Vouchers are a longtime GOP policy priority, but most Democrats have held the line against them, even as President Barack Obama embraced “school choice” through charters. (“The best thing the Obama administration did was what it didn’t do,” education historian Diane Ravitch, a leading left-wing critic of Obama’s education policies, told The New Republic in an interview last month.) Democrats should grill DeVos with the analysis of two political science professors from the University of Richmond—Jennifer Pribble and Jennifer L. Erkulwater—who wrote in The Washington Post Tuesday that vouchers fail even at their own objectives.

“Overall, peer-reviewed research in the United States has found that vouchers have had little, if any, effect on student academic performance or education quality in public schools competing with private voucher schools,” the professors wrote. And in Chile, which already has a nationwide voucher system, the program “has not improved education opportunities for many poor or rural children. Rather, it has increased socioeconomic inequalities and provoked discontent and protest.”

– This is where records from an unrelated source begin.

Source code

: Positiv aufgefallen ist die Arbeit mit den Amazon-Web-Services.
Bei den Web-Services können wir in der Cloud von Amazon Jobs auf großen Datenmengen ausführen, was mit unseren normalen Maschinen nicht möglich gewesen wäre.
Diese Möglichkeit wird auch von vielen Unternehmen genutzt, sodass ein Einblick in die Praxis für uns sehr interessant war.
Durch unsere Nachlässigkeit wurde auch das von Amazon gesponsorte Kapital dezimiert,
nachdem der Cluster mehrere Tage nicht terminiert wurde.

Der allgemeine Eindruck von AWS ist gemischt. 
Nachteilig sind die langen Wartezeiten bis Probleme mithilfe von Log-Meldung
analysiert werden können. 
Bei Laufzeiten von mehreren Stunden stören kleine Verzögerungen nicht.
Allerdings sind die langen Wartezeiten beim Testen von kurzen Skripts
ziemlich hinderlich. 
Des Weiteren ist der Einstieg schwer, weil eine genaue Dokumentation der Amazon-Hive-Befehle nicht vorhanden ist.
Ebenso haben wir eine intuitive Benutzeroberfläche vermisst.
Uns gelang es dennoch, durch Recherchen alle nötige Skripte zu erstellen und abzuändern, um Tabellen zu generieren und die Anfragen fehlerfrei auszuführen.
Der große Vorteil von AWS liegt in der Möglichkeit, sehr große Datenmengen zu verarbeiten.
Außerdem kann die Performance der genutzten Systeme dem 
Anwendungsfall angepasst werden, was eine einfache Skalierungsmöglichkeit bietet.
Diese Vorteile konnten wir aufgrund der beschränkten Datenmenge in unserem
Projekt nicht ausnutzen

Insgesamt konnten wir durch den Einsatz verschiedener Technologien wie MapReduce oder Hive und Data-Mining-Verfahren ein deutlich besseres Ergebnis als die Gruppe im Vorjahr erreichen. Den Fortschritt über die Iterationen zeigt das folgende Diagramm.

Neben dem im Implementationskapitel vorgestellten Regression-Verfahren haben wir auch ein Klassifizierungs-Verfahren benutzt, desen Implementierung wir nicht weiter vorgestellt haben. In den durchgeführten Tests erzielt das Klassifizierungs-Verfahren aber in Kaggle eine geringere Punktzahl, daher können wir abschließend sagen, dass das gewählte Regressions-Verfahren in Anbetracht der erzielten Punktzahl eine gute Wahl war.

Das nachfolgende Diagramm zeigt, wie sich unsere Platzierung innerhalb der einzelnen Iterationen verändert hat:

Vouchers also present challenges to the separation of church and state. When public dollars support private religious education, taxpayers may be funding the teaching of creationism and science curriculums that reject the climate change consensus.

In a magazine profile over the weekend, Politico reported that DeVos—a socially conservative Christian who has funded political initiatives against affirmative action and same-sex marriagesees school reform “as the literal battleground for making a more Christian, God-centered society.” (She once talked about achieving “greater Kingdom gain” through school reform than funding traditional Christian organizations.) Stephanie White, the executive director of Equality Michigan, recently told Politico that DeVos may have moderated on LGBT issues over the years, but her personal perspective is irrelevant if federal funding is flowing to anti-gay religious education.

In their testimony on Tuesday, DeVos’s defenders undoubtedly will paint her as qualified and mainstream, even offering some bipartisan cover. Joe Lieberman, Connecticut’s former Democratic senator, is set to introduce DeVos at her hearing. Eva Moskowitz, the Hillary Clinton-supporting Democrat and founder of the Success Academy Charter Schools in New York City, recently praised DeVos as “thoughtful and talented” in The Weekly Standard. But all Democrats—and all defenders of public education—should steadfastly oppose this nomination, even those who believe in “school choice.”